Therefore, we conclude that the bottom graph is much more useful because the yellow trendline, which is a shorter lookbacks, reflect on the volatility much more than the smoother trendlines of the top graph.
Raw Indicators vs. Technical Indicators
Examples of Raw Indicators
Not super important for Quants because these are more about VALUE of the companies.
Information on Financial Statement or that doesn't require calculations
Examples of Technical Indicators
4 Categories: Momentum, Trend, Volatility, Volume
In my opinion, algorithms based on news or tweets might not be the best algorithms because usually news reflect on the events that a lot of high-level investors already know.
In other words, the market will reflect on the future events or possibilities. By the time, we web-crawl the Yahoo Finance and let algorithm decides if the market's bullish or bearish, the prices will already reflect those news. Unless, we have a Bloomberg Terminal, which is very expensive.
And, we would need a very efficient/fast algorithm for web-crawling and effective classifcation of what is a good news and bad news.
Important Statistics
Alpha Calculation
Alpha is defined as beating the market with some type of strategy. This is not solely relative to returns but also to risk.
Example: Let's say the S&P 500 goes up 8% in a year.

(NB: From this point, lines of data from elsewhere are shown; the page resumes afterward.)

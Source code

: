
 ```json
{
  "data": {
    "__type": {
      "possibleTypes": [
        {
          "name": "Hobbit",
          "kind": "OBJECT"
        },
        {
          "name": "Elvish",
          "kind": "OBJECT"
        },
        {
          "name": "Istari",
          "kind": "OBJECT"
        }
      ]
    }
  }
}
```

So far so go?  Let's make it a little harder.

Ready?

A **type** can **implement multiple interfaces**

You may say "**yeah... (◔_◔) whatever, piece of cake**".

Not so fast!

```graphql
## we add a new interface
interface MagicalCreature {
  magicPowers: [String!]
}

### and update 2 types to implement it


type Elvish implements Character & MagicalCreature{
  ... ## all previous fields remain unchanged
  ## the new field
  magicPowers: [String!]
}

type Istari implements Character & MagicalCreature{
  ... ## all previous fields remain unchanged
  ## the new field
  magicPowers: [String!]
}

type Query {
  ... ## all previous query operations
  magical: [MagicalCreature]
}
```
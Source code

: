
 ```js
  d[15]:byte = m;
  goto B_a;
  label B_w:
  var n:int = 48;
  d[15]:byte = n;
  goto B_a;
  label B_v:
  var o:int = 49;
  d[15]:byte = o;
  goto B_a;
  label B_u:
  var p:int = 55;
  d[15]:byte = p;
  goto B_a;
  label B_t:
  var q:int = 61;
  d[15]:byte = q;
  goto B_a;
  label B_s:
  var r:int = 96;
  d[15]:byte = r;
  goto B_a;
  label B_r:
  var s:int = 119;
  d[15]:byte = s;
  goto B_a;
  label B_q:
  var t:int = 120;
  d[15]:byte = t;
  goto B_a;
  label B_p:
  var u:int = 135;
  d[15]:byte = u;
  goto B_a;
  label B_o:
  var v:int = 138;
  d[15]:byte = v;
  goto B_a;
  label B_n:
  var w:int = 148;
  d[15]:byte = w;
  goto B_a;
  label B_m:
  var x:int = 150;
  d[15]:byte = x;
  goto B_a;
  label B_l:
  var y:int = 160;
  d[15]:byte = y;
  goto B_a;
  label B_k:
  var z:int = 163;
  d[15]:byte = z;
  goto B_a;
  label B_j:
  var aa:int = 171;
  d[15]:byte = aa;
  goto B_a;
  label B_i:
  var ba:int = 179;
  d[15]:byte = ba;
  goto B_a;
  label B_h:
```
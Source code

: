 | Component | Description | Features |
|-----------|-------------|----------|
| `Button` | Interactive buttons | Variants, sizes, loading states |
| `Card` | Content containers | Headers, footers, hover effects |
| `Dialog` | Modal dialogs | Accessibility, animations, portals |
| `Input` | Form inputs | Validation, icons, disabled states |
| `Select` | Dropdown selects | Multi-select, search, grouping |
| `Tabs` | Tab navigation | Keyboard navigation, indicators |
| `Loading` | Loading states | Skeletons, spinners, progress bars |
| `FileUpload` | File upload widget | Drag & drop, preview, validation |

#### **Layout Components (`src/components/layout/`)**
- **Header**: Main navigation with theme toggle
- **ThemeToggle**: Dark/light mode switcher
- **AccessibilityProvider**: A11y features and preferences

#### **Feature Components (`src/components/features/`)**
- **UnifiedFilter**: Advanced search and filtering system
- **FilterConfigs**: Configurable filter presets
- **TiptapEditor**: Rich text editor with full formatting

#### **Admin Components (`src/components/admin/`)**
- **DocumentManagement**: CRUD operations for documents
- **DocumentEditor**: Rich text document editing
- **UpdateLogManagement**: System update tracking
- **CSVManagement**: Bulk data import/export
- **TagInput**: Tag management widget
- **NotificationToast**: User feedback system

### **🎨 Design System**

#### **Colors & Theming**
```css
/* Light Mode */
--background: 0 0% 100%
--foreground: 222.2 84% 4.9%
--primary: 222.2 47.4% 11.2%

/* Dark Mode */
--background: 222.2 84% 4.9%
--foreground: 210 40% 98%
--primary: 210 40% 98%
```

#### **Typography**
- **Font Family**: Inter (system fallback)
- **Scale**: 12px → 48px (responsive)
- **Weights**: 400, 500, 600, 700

You have a momentum based strategy on airline companies that has a 12% profit at the end of the year.
You may have made 4% "alpha". But, this needs to be consistent.
Consistent returns are very very important for Alpha.
Sharpe Ratio !!!
Designed to help understand the return of an investment versus its risk.
Risk-free rate can change all the time, but it's usually based on 10 year US Treasuary Bond (Very low-risk).
Calculation: Average return earned in excess of risk free rate divided by how volatile your strategy is.
High Sharpe = More Attractive and comes from high returns with low risk.